A GNR sinalizou 45.563 idosos a viver sozinhos ou isolados em todo o país em outubro de 2018, mais 47 do que na operação “Censos Sénior” realizada em 2017.

Em comunicado, a GNR adianta que o maior número de idosos identificados a viver sozinhos ou isolados foi no distrito de Vila Real (4.515), seguido da Guarda (4.008), Viseu (3.776), Beja (3.715), Bragança (3.385), Faro (3.165) e Portalegre (3.156).

Em Lisboa foram identificados 1.138 idosos a viver sozinhos e isolados e no Porto 1.168.

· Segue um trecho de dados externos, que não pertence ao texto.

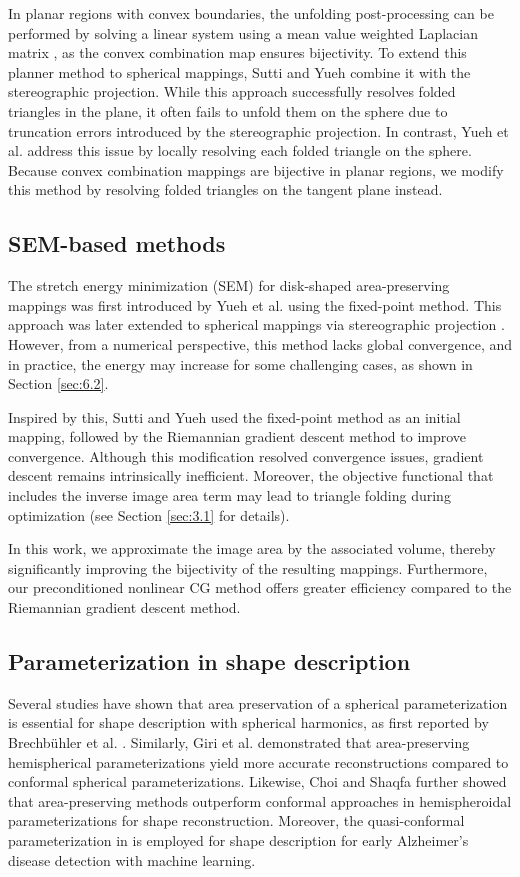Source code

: \documentclass{article}
\numberwithin{equation}{section}
\begin{document}
In planar regions with convex boundaries, the unfolding post-processing can be performed by solving a linear system \cite{Yueh23} using a mean value weighted Laplacian matrix \cite{Floa03b}, as the convex combination map ensures bijectivity. To extend this planner method to spherical mappings, Sutti and Yueh \cite{SuYu24} combine it with the stereographic projection. While this approach successfully resolves folded triangles in the plane, it often fails to unfold them on the sphere due to truncation errors introduced by the stereographic projection. In contrast, Yueh et al. \cite{YuLL19} address this issue by locally resolving each folded triangle on the sphere. Because convex combination mappings are bijective in planar regions, we modify this method by resolving folded triangles on the tangent plane instead.

\subsection{SEM-based methods}
The stretch energy minimization (SEM) for disk-shaped area-preserving mappings was first introduced by Yueh et al. \cite{YuLW19} using the fixed-point method. This approach was later extended to spherical mappings via stereographic projection \cite{YuLL19}. However, from a numerical perspective, this method lacks global convergence, and in practice, the energy may increase for some challenging cases, as shown in Section \ref{sec:6.2}.

Inspired by this, Sutti and Yueh \cite{SuYu24} used the fixed-point method \cite{YuLL19} as an initial mapping, followed by the Riemannian gradient descent method to improve convergence. Although this modification resolved convergence issues, gradient descent remains intrinsically inefficient. Moreover, the objective functional that includes the inverse image area term may lead to triangle folding during optimization (see Section \ref{sec:3.1} for details).

In this work, we approximate the image area by the associated volume, thereby significantly improving the bijectivity of the resulting mappings. Furthermore, our preconditioned nonlinear CG method offers greater efficiency compared to the Riemannian gradient descent method.

\subsection{Parameterization in shape description}
Several studies have shown that area preservation of a spherical parameterization is essential for shape description with spherical harmonics, as first reported by  Brechb\"uhler et al. \cite{BrGK95}.
Similarly, Giri et al. \cite{GiCK21} demonstrated that area-preserving hemispherical parameterizations yield more accurate reconstructions compared to conformal spherical parameterizations. Likewise, Choi and Shaqfa \cite{ChSh25} further showed that area-preserving methods outperform conformal approaches in hemispheroidal parameterizations for shape reconstruction. 
{ Moreover, the quasi-conformal parameterization in \cite{ChLS20} is employed for shape description for early Alzheimer's disease detection with machine learning.}
\end{document}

A GNR explica que durante o mês de outubro de 2018, em todo o território nacional, realizou mais uma edição da Operação “Censos Sénior” que teve como objetivo atualizar os registos das edições anteriores e identificar novas situações de idosos que vivem sozinhos e/ou isolados.

Durante a operação “Censos Sénior 2018”, a GNR, sinalizou 45.563 idosos que vivem sozinhos e/ou isolados, ou em situação de vulnerabilidade, devido à sua condição física, psicológica, ou outra que possa colocar a sua segurança em causa.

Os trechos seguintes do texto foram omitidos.